NCBI Nucleotide (Sequence Search)
NCBI Nucleotide searches query the GenBank and RefSeq sequence databases for genomes, plasmids, chromosomes, and individual gene sequences. Results create a CgviewNode — an interactive circular or linear genome map rendered with Cgview.js, showing annotated features like genes, regulatory elements, and restriction sites.
Example Queries
| Query | Type | Expected Result |
|---|---|---|
pUC19 | Plasmid name | pUC19 cloning vector (circular map) |
E. coli K-12 | Organism | E. coli K-12 reference genome |
SARS-CoV-2 | Organism | SARS-CoV-2 reference genome (linear) |
NC_000913 | RefSeq accession | E. coli K-12 MG1655 genome |
lambda phage | Common name | Bacteriophage lambda genome |
Tips
- Well-annotated sequences (reference genomes, common plasmids) produce the richest genome maps with full feature annotations.
- RefSeq accession numbers (e.g.,
NC_000913) and GenBank accessions perform direct lookups. - Circular maps are generated for circular molecules (plasmids, bacterial chromosomes). Linear maps are used for linear genomes and chromosomal segments.
- Zoom into specific regions of the genome map to see individual gene annotations, reading frames, and regulatory features.
Search Behavior
Caching
Search results are cached locally to speed up repeat queries and reduce load on external databases.

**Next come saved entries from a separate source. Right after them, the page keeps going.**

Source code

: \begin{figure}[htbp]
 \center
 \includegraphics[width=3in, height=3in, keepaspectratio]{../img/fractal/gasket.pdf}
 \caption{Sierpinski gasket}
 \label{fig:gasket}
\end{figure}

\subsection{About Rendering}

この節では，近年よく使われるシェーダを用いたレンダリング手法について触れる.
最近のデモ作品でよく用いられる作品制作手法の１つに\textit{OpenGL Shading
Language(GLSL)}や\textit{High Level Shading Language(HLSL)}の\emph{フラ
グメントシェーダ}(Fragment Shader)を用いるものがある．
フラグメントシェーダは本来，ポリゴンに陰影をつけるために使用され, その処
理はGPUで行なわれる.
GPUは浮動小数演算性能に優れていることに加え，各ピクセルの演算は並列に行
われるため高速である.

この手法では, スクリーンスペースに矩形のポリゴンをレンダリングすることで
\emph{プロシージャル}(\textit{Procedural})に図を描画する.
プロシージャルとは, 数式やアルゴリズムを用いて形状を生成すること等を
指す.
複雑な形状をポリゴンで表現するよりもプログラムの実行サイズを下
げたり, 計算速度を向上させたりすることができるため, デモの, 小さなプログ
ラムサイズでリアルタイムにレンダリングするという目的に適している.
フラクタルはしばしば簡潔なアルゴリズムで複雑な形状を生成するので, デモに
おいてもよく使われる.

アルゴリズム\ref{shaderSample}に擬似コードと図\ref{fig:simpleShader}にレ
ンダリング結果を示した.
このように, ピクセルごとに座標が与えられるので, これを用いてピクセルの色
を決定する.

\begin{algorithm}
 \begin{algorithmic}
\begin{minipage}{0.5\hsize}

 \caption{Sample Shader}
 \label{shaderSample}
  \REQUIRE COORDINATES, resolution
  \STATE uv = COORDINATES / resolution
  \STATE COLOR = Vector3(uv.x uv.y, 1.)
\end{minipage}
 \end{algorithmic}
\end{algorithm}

| Cache Type | TTL | Description |
|---|---|---|
| Search results | 60 seconds | Same query returns instantly within the window |
| Detail results | 300 seconds | Expanded node data (structures, full records) |
| Maximum entries | 500 | LRU eviction removes least-recently-used entries first |
Rate Limits
| Database Group | Limit | Notes |
|---|---|---|
| NCBI (Gene, PubMed, GEO, Nucleotide) | 3 req/s default, 10 req/s with API key | All NCBI databases share the same rate limit pool |
| UniProt, PDB, ChEMBL | No strict rate limits | Fair-use policies apply |
| Per-user unified endpoint | 20 searches/minute | Applies across all databases combined |
If you have an NCBI API key, configure it in your account settings to increase the NCBI rate limit from 3 to 10 requests per second. Get a free key at ncbi.nlm.nih.gov/account/settings.
Error Handling
- If an external database is temporarily unavailable, the search returns "No results found" rather than an error. This is graceful degradation — retry after a few seconds.
- Each database query has a timeout of 3-5 seconds. Slow upstream responses are terminated cleanly.
- No 500 errors propagate to the UI. All failures are caught and displayed as user-friendly messages.